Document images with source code
____________

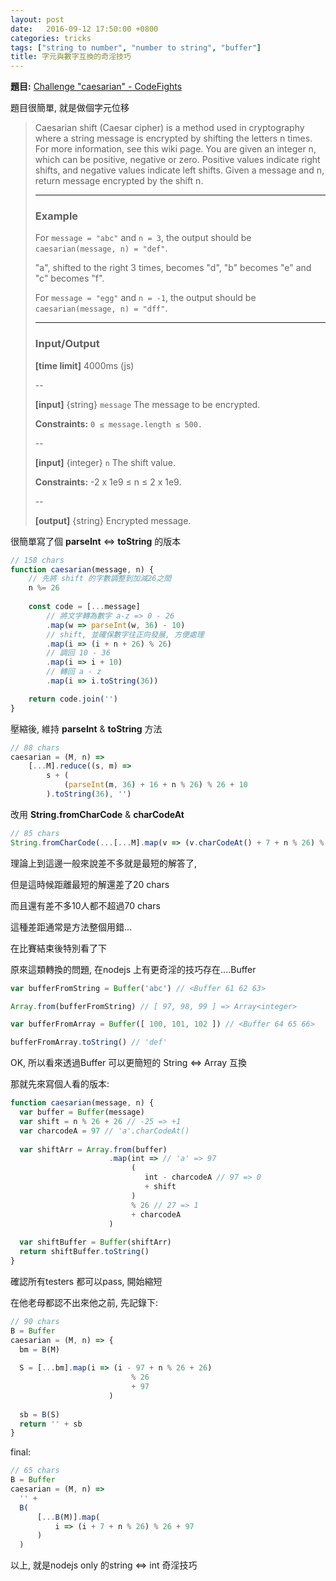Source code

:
 ```yaml
---
layout: post
date:   2016-09-12 17:50:00 +0800
categories: tricks
tags: ["string to number", "number to string", "buffer"]
title: 字元與數字互換的奇淫技巧
---
```


**題目:** [Challenge "caesarian" - CodeFights](https://codefights.com/challenge/Nx88Ei5vnfib8SKD6)

題目很簡單, 就是做個字元位移

> Caesarian shift (Caesar cipher) is a method used in cryptography where a string message is encrypted by shifting the letters n times.
> For more information, see this wiki page.
> You are given an integer n, which can be positive, negative or zero.
> Positive values indicate right shifts, and negative values indicate left shifts.
> Given a message and n, return message encrypted by the shift n.
> 
> ---
> 
> ### Example
> 
> For `message = "abc"` and `n = 3`, the output should be
> `caesarian(message, n) = "def"`.
> 
> "a", shifted to the right 3 times, becomes "d", "b" becomes "e" and "c" becomes "f".
> 
> For `message = "egg"` and `n = -1`, the output should be
> `caesarian(message, n) = "dff"`.
> 
> ---
> 
> ### Input/Output
> 
> **[time limit]** 4000ms (js)
>
> -- 
>
> **[input]** {string} `message`
> The message to be encrypted.
>
> **Constraints:**
> `0 ≤ message.length ≤ 500.`
>
> --
> 
> **[input]** {integer} `n`
> The shift value.
> 
> **Constraints:**
> -2 x 1e9 ≤ n ≤ 2 x 1e9.
> 
> --
> 
> **[output]** {string}
> Encrypted message.

很簡單寫了個 **parseInt** <=> **toString** 的版本

```js
// 158 chars
function caesarian(message, n) {
    // 先將 shift 的字數調整到加減26之間
    n %= 26
    
    const code = [...message]
        // 將文字轉為數字 a-z => 0 - 26
        .map(w => parseInt(w, 36) - 10)
        // shift, 並確保數字往正向發展, 方便處理
        .map(i => (i + n + 26) % 26)
        // 調回 10 - 36
        .map(i => i + 10)
        // 轉回 a - z
        .map(i => i.toString(36)) 

    return code.join('')
}

```

壓縮後, 維持 **parseInt** & **toString** 方法

```js
// 88 chars
caesarian = (M, n) =>
    [...M].reduce((s, m) =>
        s + (
            (parseInt(m, 36) + 16 + n % 26) % 26 + 10
        ).toString(36), '')
```

改用 **String.fromCharCode** & **charCodeAt**

```js
// 85 chars
String.fromCharCode(...[...M].map(v => (v.charCodeAt() + 7 + n % 26) % 26 + 97 ))
```

理論上到這邊一般來說差不多就是最短的解答了,

但是這時候距離最短的解還差了20 chars

而且還有差不多10人都不超過70 chars 

這種差距通常是方法整個用錯...

在比賽結束後特別看了下

原來這類轉換的問題, 在nodejs 上有更奇淫的技巧存在....Buffer

```js
var bufferFromString = Buffer('abc') // <Buffer 61 62 63>

Array.from(bufferFromString) // [ 97, 98, 99 ] => Array<integer>

var bufferFromArray = Buffer([ 100, 101, 102 ]) // <Buffer 64 65 66>

bufferFromArray.toString() // 'def'
```

OK, 所以看來透過Buffer 可以更簡短的 String <=> Array<integer> 互換

那就先來寫個人看的版本:

```js
function caesarian(message, n) {
  var buffer = Buffer(message)
  var shift = n % 26 + 26 // -25 => +1
  var charcodeA = 97 // 'a'.charCodeAt()
  
  var shiftArr = Array.from(buffer)
                      .map(int => // 'a' => 97
                           (
                              int - charcodeA // 97 => 0
                              + shift
                           )
                           % 26 // 27 => 1
                           + charcodeA
                      )
  
  var shiftBuffer = Buffer(shiftArr)
  return shiftBuffer.toString()
}
```

確認所有testers 都可以pass, 開始縮短

在他老母都認不出來他之前, 先記錄下:

```js
// 90 chars
B = Buffer
caesarian = (M, n) => {
  bm = B(M)
  
  S = [...bm].map(i => (i - 97 + n % 26 + 26)
                           % 26
                           + 97
                      )
  
  sb = B(S)
  return '' + sb
}
```

final:

```js
// 65 chars
B = Buffer
caesarian = (M, n) =>
  '' + 
  B(
      [...B(M)].map(
          i => (i + 7 + n % 26) % 26 + 97
      )
  )
```

以上, 就是nodejs only 的string <=> int 奇淫技巧
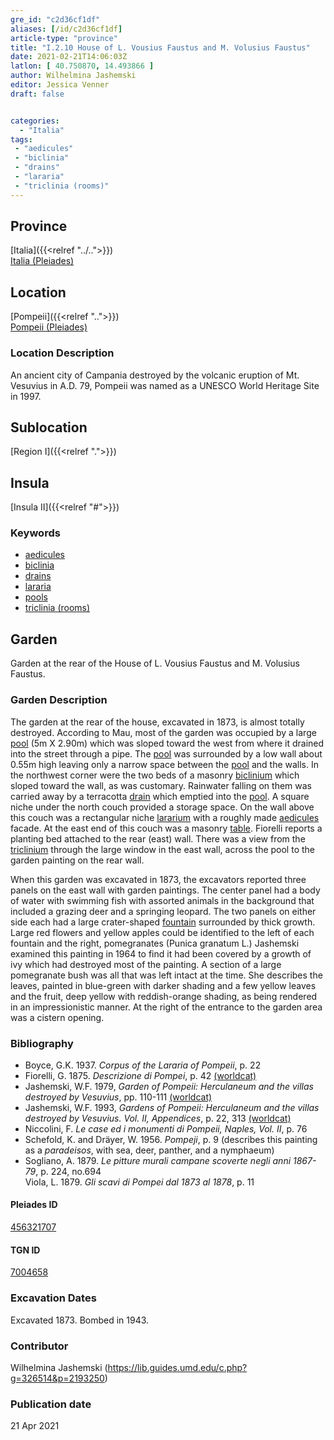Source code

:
 ```yaml
---
gre_id: "c2d36cf1df"
aliases: [/id/c2d36cf1df]
article-type: "province"
title: "I.2.10 House of L. Vousius Faustus and M. Volusius Faustus"
date: 2021-02-21T14:06:03Z
latlon: [ 40.750870, 14.493866 ]
author: Wilhelmina Jashemski
editor: Jessica Venner
draft: false


categories:
  - "Italia"
tags:
 - "aedicules"
 - "biclinia"
 - "drains"
 - "lararia"
 - "triclinia (rooms)"
---
```


## Province
[Italia]({{<relref "../..">}}) \
[Italia (Pleiades)](https://pleiades.stoa.org/places/1052)

## Location
[Pompeii]({{<relref "..">}}) \
[Pompeii (Pleiades)](https://pleiades.stoa.org/places/433032)


### Location Description
An ancient city of Campania destroyed by the volcanic eruption of Mt. Vesuvius in A.D. 79, Pompeii was named as a UNESCO World Heritage Site in 1997.

## Sublocation
[Region I]({{<relref ".">}})
## Insula
[Insula II]({{<relref "#">}})

### Keywords
- [aedicules](http://vocab.getty.edu/page/aat/300002574)
- [biclinia](http://vocab.getty.edu/page/aat/300170371)
- [drains](http://vocab.getty.edu/page/aat/300052564)
- [lararia](http://vocab.getty.edu/page/aat/300400600)
- [pools](http://vocab.getty.edu/page/aat/300008692)
- [triclinia (rooms)](http://vocab.getty.edu/page/aat/300004359)

## Garden
Garden at the rear of the House of L. Vousius Faustus and M. Volusius Faustus.

### Garden Description
The garden at the rear of the house, excavated in 1873, is almost totally destroyed. According to Mau, most of the garden was occupied by a large [pool](http://vocab.getty.edu/page/aat/300008692) (5m X 2.90m) which was sloped toward the west from where it drained into the street through a pipe. The [pool](http://vocab.getty.edu/page/aat/300008692) was surrounded by a low wall about 0.55m high leaving only a narrow space between the [pool](http://vocab.getty.edu/page/aat/300008692) and the walls. In the northwest corner were the two beds of a masonry [biclinium](http://vocab.getty.edu/page/aat/300170371) which sloped toward the wall, as was customary. Rainwater falling on them was carried away by a terracotta [drain](http://vocab.getty.edu/page/aat/300052564) which emptied into the [pool](http://vocab.getty.edu/page/aat/300008692). A square niche under the north couch provided a storage space. On the wall above this couch was a rectangular niche [lararium](http://vocab.getty.edu/page/aat/300400600) with a roughly made [aedicules](http://vocab.getty.edu/page/aat/300002574) facade. At the east end of this couch was a masonry [table](http://vocab.getty.edu/page/aat/300039548). Fiorelli reports a planting bed attached to the rear (east) wall. There was a view from the [triclinium](http://vocab.getty.edu/page/aat/300004359) through the large window in the east wall, across the pool to the garden painting on the rear wall.  

When this garden was excavated in 1873, the excavators reported three panels on the east wall with garden paintings. The center panel had a body of water with swimming fish with assorted animals in the background that included a grazing deer and a springing leopard. The two panels on either side each had a large crater-shaped [fountain](http://vocab.getty.edu/page/aat/300006179) surrounded by thick growth. Large red flowers and yellow apples could be identified to the left of each fountain and the right, pomegranates (Punica granatum L.) Jashemski examined this painting in 1964 to find it had been covered by a growth of ivy which had destroyed most of the painting. A section of a large pomegranate bush was all that was left intact at the time. She describes the leaves, painted in blue-green with darker shading and a few yellow leaves and the fruit, deep yellow with reddish-orange shading, as being rendered in an impressionistic manner. At the right of the entrance to the garden area was a cistern opening.


### Bibliography

* Boyce, G.K. 1937. *Corpus of the Lararia of Pompeii*, p. 22
* Fiorelli, G. 1875. *Descrizione di Pompei*, p. 42 [(worldcat)](https://www.worldcat.org/title/descrizione-di-pompei/oclc/9528380)   
* Jashemski, W.F. 1979, *Garden of Pompeii: Herculaneum and the villas destroyed by Vesuvius*, pp. 110-111 [(worldcat)](https://www.worldcat.org/title/gardens-of-pompeii-1/oclc/312003872&referer=brief_results)  
* Jashemski, W.F. 1993, *Gardens of Pompeii: Herculaneum and the villas destroyed by Vesuvius. Vol. II, Appendices*, p. 22, 313   [(worldcat)](https://www.worldcat.org/title/gardens-of-pompeii-herculaneum-and-the-villas-destroyed-by-vesuvius-volume-2-appendices/oclc/222353569)  
* Niccolini, F. *Le case ed i monumenti di Pompeii, Naples, Vol. II*, p. 76   
* Schefold, K. and Dräyer, W. 1956. *Pompeji*, p. 9 (describes this painting as a *paradeisos*, with sea, deer, panther, and a nymphaeum)  
* Sogliano, A. 1879. *Le pitture murali campane scoverte negli anni 1867-79*, p. 224, no.694  
Viola, L. 1879. *Gli scavi di Pompei dal 1873 al 1878*, p. 11  


<!--#### Periodo ID-->

<!-- [PERIODO_ID](https://pleiades.stoa.org/places/PLEIADES_ID) -->

#### Pleiades ID
[456321707](https://pleiades.stoa.org/places/456321707)

#### TGN ID
[7004658](http://vocab.getty.edu/page/tgn/7004658)

###  Excavation Dates
Excavated 1873. Bombed in 1943.

### Contributor
Wilhelmina Jashemski (https://lib.guides.umd.edu/c.php?g=326514&p=2193250)


### Publication date

21 Apr 2021

<!-- DATE -->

____________

ABOUT THIS EXERCISE >> Although the records above contain pictures, the copy should hold only the lines from their start through the line containing "題目很簡單, 就是做個字元位移", each exactly as written, and none of the pictures.

SOLUTION BELOW >>
Source code

:
 ```yaml
---
layout: post
date:   2016-09-12 17:50:00 +0800
categories: tricks
tags: ["string to number", "number to string", "buffer"]
title: 字元與數字互換的奇淫技巧
---
```


**題目:** [Challenge "caesarian" - CodeFights](https://codefights.com/challenge/Nx88Ei5vnfib8SKD6)

題目很簡單, 就是做個字元位移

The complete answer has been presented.